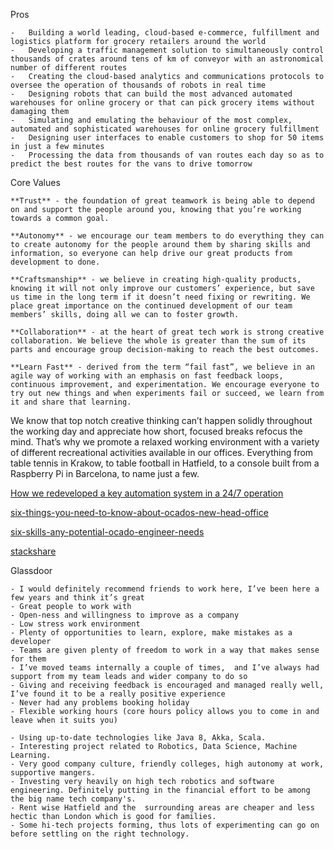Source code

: Pros

	-   Building a world leading, cloud-based e-commerce, fulfillment and logistics platform for grocery retailers around the world
	-   Developing a traffic management solution to simultaneously control thousands of crates around tens of km of conveyor with an astronomical number of different routes
	-   Creating the cloud-based analytics and communications protocols to oversee the operation of thousands of robots in real time
	-   Designing robots that can build the most advanced automated warehouses for online grocery or that can pick grocery items without damaging them
	-   Simulating and emulating the behaviour of the most complex, automated and sophisticated warehouses for online grocery fulfillment
	-   Designing user interfaces to enable customers to shop for 50 items in just a few minutes
	-   Processing the data from thousands of van routes each day so as to predict the best routes for the vans to drive tomorrow

Core Values

	**Trust** - the foundation of great teamwork is being able to depend on and support the people around you, knowing that you’re working towards a common goal.

	**Autonomy** - we encourage our team members to do everything they can to create autonomy for the people around them by sharing skills and information, so everyone can help drive our great products from development to done.

	**Craftsmanship** - we believe in creating high-quality products, knowing it will not only improve our customers’ experience, but save us time in the long term if it doesn’t need fixing or rewriting. We place great importance on the continued development of our team members’ skills, doing all we can to foster growth.

	**Collaboration** - at the heart of great tech work is strong creative collaboration. We believe the whole is greater than the sum of its parts and encourage group decision-making to reach the best outcomes.

	**Learn Fast** - derived from the term “fail fast”, we believe in an agile way of working with an emphasis on fast feedback loops, continuous improvement, and experimentation. We encourage everyone to try out new things and when experiments fail or succeed, we learn from it and share that learning.

We know that top notch creative thinking can’t happen solidly throughout the working day and appreciate how short, focused breaks refocus the mind. That’s why we promote a relaxed working environment with a variety of different recreational activities available in our offices. Everything from table tennis in Krakow, to table football in Hatfield, to a console built from a Raspberry Pi in Barcelona, to name just a few.

[How we redeveloped a key automation system in a 24/7 operation](https://www.ocadoengineering.com/how-we-redeveloped-a-key-system-in-a-24-7-operation/index.html)

[six-things-you-need-to-know-about-ocados-new-head-office](https://www.ocadoengineering.com/six-things-you-need-to-know-about-ocados-new-head-office/index.html)

[six-skills-any-potential-ocado-engineer-needs](https://www.ocadoengineering.com/six-skills-any-potential-ocado-engineer-needs/index.html)

[stackshare](https://stackshare.io/ocado-technology/ocado-technology)

Glassdoor


	- I would definitely recommend friends to work here, I’ve been here a few years and think it’s great  
	- Great people to work with  
	- Open-ness and willingness to improve as a company  
	- Low stress work environment  
	- Plenty of opportunities to learn, explore, make mistakes as a developer  
	- Teams are given plenty of freedom to work in a way that makes sense for them  
	- I’ve moved teams internally a couple of times,  and I’ve always had support from my team leads and wider company to do so  
	- Giving and receiving feedback is encouraged and managed really well, I’ve found it to be a really positive experience  
	- Never had any problems booking holiday  
	- Flexible working hours (core hours policy allows you to come in and leave when it suits you)

	- Using up-to-date technologies like Java 8, Akka, Scala.  
	- Interesting project related to Robotics, Data Science, Machine Learning.  
	- Very good company culture, friendly colleges, high autonomy at work, supportive mangers.  
	- Investing very heavily on high tech robotics and software engineering. Definitely putting in the financial effort to be among the big name tech company's.  
	- Rent wise Hatfield and the  surrounding areas are cheaper and less hectic than London which is good for families.
	- Some hi-tech projects forming, thus lots of experimenting can go on before settling on the right technology.
<!--stackedit_data:
eyJoaXN0b3J5IjpbOTg4NjcyOTAsLTE1MzA5NjM1NTddfQ==
-->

--------

■ Task brief ■
Please give the entries again word for word, without any pictures.

■ Solved exercise ■
Source code

: Pros

	-   Building a world leading, cloud-based e-commerce, fulfillment and logistics platform for grocery retailers around the world
	-   Developing a traffic management solution to simultaneously control thousands of crates around tens of km of conveyor with an astronomical number of different routes
	-   Creating the cloud-based analytics and communications protocols to oversee the operation of thousands of robots in real time
	-   Designing robots that can build the most advanced automated warehouses for online grocery or that can pick grocery items without damaging them
	-   Simulating and emulating the behaviour of the most complex, automated and sophisticated warehouses for online grocery fulfillment
	-   Designing user interfaces to enable customers to shop for 50 items in just a few minutes
	-   Processing the data from thousands of van routes each day so as to predict the best routes for the vans to drive tomorrow

Core Values

	**Trust** - the foundation of great teamwork is being able to depend on and support the people around you, knowing that you’re working towards a common goal.

	**Autonomy** - we encourage our team members to do everything they can to create autonomy for the people around them by sharing skills and information, so everyone can help drive our great products from development to done.

	**Craftsmanship** - we believe in creating high-quality products, knowing it will not only improve our customers’ experience, but save us time in the long term if it doesn’t need fixing or rewriting. We place great importance on the continued development of our team members’ skills, doing all we can to foster growth.

	**Collaboration** - at the heart of great tech work is strong creative collaboration. We believe the whole is greater than the sum of its parts and encourage group decision-making to reach the best outcomes.

	**Learn Fast** - derived from the term “fail fast”, we believe in an agile way of working with an emphasis on fast feedback loops, continuous improvement, and experimentation. We encourage everyone to try out new things and when experiments fail or succeed, we learn from it and share that learning.

We know that top notch creative thinking can’t happen solidly throughout the working day and appreciate how short, focused breaks refocus the mind. That’s why we promote a relaxed working environment with a variety of different recreational activities available in our offices. Everything from table tennis in Krakow, to table football in Hatfield, to a console built from a Raspberry Pi in Barcelona, to name just a few.

[How we redeveloped a key automation system in a 24/7 operation](https://www.ocadoengineering.com/how-we-redeveloped-a-key-system-in-a-24-7-operation/index.html)

[six-things-you-need-to-know-about-ocados-new-head-office](https://www.ocadoengineering.com/six-things-you-need-to-know-about-ocados-new-head-office/index.html)

[six-skills-any-potential-ocado-engineer-needs](https://www.ocadoengineering.com/six-skills-any-potential-ocado-engineer-needs/index.html)

[stackshare](https://stackshare.io/ocado-technology/ocado-technology)

Glassdoor


	- I would definitely recommend friends to work here, I’ve been here a few years and think it’s great  
	- Great people to work with  
	- Open-ness and willingness to improve as a company  
	- Low stress work environment  
	- Plenty of opportunities to learn, explore, make mistakes as a developer  
	- Teams are given plenty of freedom to work in a way that makes sense for them  
	- I’ve moved teams internally a couple of times,  and I’ve always had support from my team leads and wider company to do so  
	- Giving and receiving feedback is encouraged and managed really well, I’ve found it to be a really positive experience  
	- Never had any problems booking holiday  
	- Flexible working hours (core hours policy allows you to come in and leave when it suits you)

	- Using up-to-date technologies like Java 8, Akka, Scala.  
	- Interesting project related to Robotics, Data Science, Machine Learning.  
	- Very good company culture, friendly colleges, high autonomy at work, supportive mangers.  
	- Investing very heavily on high tech robotics and software engineering. Definitely putting in the financial effort to be among the big name tech company's.  
	- Rent wise Hatfield and the  surrounding areas are cheaper and less hectic than London which is good for families.
	- Some hi-tech projects forming, thus lots of experimenting can go on before settling on the right technology.
<!--stackedit_data:
eyJoaXN0b3J5IjpbOTg4NjcyOTAsLTE1MzA5NjM1NTddfQ==
-->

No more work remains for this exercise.